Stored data
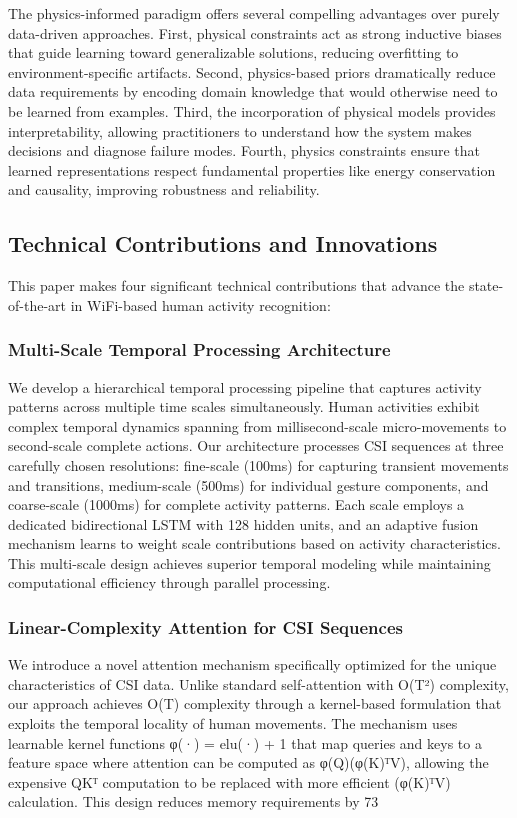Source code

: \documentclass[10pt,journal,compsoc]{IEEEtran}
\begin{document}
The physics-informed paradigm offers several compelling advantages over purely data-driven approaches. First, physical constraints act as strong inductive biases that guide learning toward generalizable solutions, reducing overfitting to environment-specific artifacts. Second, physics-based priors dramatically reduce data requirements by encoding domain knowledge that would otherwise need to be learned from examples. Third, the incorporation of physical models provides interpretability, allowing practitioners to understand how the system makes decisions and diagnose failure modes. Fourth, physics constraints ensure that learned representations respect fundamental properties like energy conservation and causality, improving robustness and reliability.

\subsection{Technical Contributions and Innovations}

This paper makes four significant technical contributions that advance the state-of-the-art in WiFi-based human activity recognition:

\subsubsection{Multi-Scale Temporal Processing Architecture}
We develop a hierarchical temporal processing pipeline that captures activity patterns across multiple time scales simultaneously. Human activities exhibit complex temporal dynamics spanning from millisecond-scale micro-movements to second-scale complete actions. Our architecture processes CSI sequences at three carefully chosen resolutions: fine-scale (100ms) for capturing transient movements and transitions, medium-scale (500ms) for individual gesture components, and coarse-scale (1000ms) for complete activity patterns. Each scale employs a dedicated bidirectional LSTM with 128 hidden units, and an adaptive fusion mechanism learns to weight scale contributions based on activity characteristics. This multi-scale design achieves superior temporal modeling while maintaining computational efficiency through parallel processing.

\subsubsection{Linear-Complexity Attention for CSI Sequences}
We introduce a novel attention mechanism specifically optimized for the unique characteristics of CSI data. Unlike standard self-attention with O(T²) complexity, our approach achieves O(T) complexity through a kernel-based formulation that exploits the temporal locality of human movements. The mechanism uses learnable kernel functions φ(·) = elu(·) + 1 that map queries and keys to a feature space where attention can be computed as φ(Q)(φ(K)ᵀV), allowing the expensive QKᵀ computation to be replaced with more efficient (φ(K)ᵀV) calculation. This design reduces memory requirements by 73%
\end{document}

(What to do) Every line above that contains "makes" counts once. Give the number of those lines and nothing more.

(Response area) 2